══ Input for this task
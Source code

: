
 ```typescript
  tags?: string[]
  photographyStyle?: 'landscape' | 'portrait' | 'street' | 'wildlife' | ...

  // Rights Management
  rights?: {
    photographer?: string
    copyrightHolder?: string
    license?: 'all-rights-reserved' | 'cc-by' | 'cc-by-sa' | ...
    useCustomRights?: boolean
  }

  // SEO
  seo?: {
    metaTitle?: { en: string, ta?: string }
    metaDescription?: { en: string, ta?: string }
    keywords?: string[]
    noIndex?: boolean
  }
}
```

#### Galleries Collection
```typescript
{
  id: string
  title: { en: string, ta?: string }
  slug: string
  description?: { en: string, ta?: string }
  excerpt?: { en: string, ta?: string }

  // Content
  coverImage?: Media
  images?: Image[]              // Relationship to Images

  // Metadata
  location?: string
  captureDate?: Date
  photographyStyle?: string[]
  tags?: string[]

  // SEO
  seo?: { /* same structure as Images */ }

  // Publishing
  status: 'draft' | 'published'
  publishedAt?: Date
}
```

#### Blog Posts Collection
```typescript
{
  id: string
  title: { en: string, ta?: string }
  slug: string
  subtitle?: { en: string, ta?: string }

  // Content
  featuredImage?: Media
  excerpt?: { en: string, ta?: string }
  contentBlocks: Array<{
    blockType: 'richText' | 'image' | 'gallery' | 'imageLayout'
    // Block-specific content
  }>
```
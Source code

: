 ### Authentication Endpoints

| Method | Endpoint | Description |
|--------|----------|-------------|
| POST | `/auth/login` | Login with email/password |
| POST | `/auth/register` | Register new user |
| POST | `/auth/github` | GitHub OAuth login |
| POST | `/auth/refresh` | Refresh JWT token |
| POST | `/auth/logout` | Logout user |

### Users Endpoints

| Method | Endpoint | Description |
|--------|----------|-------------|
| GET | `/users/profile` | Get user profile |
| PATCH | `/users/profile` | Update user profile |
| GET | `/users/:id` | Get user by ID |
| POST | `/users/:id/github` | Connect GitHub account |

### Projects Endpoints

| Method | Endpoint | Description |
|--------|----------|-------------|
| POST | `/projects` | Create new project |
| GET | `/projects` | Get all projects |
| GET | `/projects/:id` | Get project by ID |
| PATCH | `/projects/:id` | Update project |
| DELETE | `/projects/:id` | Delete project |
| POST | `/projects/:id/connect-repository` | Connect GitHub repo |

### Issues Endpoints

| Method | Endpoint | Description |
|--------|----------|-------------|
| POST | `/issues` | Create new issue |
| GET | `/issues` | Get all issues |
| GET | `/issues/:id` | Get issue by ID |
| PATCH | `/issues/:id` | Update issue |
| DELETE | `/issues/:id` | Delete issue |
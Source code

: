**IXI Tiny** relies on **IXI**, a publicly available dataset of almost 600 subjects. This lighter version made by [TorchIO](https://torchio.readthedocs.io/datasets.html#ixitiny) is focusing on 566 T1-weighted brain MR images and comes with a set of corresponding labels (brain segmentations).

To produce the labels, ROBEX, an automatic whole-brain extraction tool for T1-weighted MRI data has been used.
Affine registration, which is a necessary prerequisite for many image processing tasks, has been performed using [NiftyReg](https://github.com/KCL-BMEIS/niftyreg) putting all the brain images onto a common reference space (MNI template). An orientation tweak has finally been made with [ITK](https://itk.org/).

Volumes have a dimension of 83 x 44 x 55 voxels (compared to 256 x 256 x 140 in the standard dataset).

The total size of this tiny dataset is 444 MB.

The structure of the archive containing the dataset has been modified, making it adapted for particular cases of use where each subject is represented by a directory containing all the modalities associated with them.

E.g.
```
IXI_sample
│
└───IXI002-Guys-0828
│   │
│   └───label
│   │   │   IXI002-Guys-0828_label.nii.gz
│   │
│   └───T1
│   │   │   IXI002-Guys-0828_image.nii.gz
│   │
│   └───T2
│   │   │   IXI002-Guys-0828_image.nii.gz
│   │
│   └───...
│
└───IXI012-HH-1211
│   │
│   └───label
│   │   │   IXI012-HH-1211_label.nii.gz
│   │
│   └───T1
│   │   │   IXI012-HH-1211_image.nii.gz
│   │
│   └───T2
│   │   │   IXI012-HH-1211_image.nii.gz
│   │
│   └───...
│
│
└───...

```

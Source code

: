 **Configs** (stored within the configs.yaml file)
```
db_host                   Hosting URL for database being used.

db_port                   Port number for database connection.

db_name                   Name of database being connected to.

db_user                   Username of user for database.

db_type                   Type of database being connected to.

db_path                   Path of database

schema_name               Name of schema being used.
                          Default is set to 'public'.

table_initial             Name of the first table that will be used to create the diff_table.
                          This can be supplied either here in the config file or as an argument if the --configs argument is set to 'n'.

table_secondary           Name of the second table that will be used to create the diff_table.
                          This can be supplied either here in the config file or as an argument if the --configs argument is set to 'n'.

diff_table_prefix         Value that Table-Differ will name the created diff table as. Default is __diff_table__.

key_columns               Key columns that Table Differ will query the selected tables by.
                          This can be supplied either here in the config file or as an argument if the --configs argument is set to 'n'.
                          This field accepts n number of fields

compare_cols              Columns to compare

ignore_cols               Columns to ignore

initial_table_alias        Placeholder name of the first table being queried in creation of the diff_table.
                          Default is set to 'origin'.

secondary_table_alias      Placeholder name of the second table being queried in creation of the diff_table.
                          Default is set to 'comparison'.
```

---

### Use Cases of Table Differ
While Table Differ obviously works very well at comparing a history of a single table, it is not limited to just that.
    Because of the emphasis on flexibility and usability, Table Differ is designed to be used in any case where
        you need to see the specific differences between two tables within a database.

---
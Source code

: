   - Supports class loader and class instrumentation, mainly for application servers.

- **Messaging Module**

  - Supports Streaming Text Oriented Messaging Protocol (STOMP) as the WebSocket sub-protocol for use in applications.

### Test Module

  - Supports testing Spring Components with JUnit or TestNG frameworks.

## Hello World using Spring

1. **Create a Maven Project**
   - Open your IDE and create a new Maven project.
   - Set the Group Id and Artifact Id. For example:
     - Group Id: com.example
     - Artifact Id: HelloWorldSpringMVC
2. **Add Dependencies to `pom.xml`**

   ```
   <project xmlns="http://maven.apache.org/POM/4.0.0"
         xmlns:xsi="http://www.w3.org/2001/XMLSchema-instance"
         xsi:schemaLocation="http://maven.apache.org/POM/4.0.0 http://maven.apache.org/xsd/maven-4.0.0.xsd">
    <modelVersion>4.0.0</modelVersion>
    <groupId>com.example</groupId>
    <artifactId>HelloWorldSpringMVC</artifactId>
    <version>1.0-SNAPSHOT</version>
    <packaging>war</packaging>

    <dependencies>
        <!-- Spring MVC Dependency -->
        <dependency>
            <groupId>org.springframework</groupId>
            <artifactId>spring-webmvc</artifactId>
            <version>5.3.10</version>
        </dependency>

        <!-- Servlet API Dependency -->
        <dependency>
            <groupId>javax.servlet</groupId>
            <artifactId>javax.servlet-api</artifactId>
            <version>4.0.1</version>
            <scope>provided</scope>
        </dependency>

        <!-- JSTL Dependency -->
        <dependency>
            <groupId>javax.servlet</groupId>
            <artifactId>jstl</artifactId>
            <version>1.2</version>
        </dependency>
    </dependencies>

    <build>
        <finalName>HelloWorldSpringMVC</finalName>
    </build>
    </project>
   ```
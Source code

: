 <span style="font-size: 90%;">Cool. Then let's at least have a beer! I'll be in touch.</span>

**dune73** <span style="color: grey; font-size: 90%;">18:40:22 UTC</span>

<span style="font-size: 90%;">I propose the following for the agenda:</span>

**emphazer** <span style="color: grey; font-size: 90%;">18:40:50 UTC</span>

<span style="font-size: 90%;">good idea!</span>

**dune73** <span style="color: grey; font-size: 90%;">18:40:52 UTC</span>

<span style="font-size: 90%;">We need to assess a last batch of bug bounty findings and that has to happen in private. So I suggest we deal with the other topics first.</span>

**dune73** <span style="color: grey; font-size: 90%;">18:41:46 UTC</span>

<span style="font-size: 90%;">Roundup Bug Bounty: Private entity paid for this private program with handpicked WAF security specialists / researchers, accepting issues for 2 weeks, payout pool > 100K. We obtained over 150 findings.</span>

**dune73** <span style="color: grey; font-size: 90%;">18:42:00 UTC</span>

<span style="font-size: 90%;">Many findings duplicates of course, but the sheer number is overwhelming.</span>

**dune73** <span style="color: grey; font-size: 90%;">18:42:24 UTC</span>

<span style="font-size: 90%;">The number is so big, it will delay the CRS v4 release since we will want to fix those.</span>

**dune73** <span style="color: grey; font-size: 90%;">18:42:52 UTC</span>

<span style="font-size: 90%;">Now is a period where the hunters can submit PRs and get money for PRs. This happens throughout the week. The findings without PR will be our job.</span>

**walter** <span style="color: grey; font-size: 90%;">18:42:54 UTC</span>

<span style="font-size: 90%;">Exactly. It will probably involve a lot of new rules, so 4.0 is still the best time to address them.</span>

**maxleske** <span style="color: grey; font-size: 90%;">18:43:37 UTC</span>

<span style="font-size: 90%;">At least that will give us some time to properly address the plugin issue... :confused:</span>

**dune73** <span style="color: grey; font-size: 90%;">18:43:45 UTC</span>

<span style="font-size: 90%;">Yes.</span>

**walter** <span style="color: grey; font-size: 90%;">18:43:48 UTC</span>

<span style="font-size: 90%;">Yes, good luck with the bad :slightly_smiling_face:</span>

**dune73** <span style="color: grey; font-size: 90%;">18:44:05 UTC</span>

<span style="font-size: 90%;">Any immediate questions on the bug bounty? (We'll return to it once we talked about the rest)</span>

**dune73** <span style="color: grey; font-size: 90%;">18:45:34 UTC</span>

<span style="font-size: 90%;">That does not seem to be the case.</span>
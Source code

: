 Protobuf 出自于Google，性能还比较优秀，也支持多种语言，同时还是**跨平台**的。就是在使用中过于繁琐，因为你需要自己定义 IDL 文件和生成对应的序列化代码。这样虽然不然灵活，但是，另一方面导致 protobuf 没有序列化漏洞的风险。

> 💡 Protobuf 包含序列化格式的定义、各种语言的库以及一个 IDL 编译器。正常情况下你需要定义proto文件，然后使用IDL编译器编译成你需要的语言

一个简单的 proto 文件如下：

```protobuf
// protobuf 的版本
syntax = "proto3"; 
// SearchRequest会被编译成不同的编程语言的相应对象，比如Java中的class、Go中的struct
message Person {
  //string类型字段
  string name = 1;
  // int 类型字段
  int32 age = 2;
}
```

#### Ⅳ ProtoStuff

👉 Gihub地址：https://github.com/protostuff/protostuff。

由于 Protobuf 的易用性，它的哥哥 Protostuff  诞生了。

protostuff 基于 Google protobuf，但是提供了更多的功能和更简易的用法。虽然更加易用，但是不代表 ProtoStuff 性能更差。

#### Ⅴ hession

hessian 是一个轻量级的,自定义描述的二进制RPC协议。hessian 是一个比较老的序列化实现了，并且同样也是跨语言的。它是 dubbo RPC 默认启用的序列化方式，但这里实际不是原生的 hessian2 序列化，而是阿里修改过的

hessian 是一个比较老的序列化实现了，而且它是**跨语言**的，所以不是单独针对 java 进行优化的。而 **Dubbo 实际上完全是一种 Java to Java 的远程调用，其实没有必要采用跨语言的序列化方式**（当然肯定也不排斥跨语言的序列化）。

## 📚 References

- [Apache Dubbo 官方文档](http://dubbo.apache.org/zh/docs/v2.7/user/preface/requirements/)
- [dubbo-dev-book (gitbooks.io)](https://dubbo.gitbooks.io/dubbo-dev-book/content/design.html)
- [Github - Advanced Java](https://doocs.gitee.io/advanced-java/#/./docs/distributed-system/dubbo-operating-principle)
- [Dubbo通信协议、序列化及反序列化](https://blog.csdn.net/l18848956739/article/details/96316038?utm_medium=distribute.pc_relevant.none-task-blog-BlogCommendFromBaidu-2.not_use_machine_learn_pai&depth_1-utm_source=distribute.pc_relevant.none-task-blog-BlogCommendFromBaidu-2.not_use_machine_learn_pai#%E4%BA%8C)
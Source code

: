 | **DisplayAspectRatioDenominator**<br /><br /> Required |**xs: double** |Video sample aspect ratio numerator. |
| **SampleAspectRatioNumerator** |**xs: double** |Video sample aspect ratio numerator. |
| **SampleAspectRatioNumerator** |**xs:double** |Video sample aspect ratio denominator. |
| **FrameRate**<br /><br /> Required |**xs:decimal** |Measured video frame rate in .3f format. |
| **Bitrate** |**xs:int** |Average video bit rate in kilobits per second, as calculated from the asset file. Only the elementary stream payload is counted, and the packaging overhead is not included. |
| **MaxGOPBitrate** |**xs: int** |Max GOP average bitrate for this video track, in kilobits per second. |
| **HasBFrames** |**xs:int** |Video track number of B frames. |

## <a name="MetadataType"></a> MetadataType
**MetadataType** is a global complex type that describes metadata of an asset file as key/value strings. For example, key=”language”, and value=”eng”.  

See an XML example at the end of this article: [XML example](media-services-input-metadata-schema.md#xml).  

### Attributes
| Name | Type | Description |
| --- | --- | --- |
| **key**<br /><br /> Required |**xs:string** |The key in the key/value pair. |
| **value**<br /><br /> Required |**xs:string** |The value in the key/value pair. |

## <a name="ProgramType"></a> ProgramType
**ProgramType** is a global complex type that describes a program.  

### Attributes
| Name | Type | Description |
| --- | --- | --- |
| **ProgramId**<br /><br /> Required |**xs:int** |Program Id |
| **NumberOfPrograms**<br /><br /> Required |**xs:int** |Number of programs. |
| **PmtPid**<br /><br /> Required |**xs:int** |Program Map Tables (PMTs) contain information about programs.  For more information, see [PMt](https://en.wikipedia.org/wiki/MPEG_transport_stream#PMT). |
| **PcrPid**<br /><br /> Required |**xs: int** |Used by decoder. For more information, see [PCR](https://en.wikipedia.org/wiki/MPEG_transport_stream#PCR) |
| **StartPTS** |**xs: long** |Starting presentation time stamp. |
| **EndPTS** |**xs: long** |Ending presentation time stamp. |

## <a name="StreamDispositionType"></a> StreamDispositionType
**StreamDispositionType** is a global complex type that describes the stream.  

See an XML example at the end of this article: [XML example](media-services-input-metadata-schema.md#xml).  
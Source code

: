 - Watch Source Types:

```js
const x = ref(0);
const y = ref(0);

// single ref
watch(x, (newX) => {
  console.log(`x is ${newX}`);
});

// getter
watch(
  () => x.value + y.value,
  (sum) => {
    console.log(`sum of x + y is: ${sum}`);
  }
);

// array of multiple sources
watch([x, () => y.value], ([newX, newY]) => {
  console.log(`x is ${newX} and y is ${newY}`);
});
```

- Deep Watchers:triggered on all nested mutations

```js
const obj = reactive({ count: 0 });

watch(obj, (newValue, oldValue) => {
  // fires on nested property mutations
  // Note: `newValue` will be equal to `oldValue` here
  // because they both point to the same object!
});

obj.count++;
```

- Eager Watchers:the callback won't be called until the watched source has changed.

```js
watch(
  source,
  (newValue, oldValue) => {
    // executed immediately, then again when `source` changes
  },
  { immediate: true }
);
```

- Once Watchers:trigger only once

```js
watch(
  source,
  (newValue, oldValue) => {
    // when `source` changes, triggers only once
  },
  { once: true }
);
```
════
Go through the entries above and copy out every line that includes the word "presentation".

| **StartPTS** |**xs: long** |Starting presentation time stamp. |
| **EndPTS** |**xs: long** |Ending presentation time stamp. |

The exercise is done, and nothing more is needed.